Buna göre; mal tesliminin veya hizmetin yapıldığı tarihten itibaren yedinci güne kadar (yedinci gün dahil) fatura düzenlenmesi, VUK bakımından usul itibariyle herhangi bir sorun teşkil etmeyecektir. Ancak faturanın mal tesliminin veya hizmetin yapıldığı tarihten sonra düzenlenmesi durumunda dönem kaymalarının gerçekleşmesi halinde Gelir ve Kurumlar Vergisi açısından vergisel sorun teşkil edebileceği gibi KDV açısından da vergisel kayıpların ortaya çıkarması neticesini doğurabilmektedir.

Diğer taraftan; VUK’nun 219.maddesinin 1.fıkrasının (a) bendinde muamelelerin, işin hacmine ve icabına uygun olarak muhasebenin intizam ve vuzuhunu bozmayacak bir zaman zarfında kaydedilmesinin şart olduğu, bu gibi kayıtların on günden fazla geciktirilmesinin caiz olmadığı hükmü bulunmaktadır.

Görüleceği üzere madde hükmünde faturanın düzenlendiği tarihten itibaren on gün içinde kaydı değil; yapılan muamelenin diğer bir ifade ile mal tesliminin veya hizmetin yapıldığı tarihten itibaren on gün içinde kaydolunması esastır.

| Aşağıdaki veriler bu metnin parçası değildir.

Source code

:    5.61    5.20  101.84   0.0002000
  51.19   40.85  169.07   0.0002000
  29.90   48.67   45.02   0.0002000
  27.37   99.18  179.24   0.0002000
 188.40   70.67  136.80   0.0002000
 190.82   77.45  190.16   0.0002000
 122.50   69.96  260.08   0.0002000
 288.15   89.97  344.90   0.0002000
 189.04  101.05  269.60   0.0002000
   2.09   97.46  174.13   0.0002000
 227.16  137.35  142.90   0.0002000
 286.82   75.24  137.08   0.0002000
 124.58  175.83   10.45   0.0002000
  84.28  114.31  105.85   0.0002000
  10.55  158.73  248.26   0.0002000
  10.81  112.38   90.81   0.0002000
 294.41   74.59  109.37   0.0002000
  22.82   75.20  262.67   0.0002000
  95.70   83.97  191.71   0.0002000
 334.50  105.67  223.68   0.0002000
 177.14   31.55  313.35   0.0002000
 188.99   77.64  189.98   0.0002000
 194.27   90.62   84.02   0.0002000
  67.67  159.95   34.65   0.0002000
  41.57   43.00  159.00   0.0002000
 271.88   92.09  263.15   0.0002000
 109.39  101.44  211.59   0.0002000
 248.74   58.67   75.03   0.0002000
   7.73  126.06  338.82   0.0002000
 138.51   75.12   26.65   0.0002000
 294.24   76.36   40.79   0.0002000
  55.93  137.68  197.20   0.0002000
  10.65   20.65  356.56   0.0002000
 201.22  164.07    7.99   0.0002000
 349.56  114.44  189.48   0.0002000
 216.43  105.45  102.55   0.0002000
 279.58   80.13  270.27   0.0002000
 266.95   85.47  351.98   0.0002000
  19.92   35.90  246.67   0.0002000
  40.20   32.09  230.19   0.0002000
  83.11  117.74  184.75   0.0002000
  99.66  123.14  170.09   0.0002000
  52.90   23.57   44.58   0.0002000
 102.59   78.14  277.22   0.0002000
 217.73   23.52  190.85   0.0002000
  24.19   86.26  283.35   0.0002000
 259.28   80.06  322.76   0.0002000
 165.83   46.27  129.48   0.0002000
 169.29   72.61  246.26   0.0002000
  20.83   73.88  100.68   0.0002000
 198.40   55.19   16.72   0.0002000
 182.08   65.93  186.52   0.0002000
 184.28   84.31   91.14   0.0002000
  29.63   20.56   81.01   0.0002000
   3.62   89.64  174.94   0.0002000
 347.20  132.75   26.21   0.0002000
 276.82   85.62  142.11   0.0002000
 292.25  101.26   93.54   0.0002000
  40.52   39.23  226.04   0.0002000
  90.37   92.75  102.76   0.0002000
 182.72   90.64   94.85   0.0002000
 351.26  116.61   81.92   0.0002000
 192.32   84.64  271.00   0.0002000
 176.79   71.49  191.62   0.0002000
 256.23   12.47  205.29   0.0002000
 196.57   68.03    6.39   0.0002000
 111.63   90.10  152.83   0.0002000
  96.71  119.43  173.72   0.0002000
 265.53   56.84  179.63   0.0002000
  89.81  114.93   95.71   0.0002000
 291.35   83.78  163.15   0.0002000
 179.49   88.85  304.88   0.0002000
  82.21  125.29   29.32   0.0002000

Dolayısıyla mal teslimi veya hizmet ifasına ait fatura ve benzeri belgenin yedinci günde düzenlenmiş olması halinde muhasebe kaydının en geç fatura tarihinden itibaren üçüncü gün kaydedilmesi zorunluluğu bulunmaktadır. Bu hallerde de vergisel açıdan dönem kaymalarının olması ihtimaldir.

Mal teslimi veya hizmet ifasının gerçekleşmesinden sonra dönem kayması olmak koşuluyla fatura veya benzeri belge düzenlemesi durumunda vergiyi doğura olay bakımından kanaatimce KDVK’nun 10/a maddesinin esas alınması ve işlemin gerçekleştiği tarihte beyan edilmesi gerekir.

ÖRNEK

28 Mart 2005 tarihinde mal teslimi yapılmıştır. Ancak mal teslimine ilişkin fatura 03 Nisan 2005 tarihinde düzenlenmiştir.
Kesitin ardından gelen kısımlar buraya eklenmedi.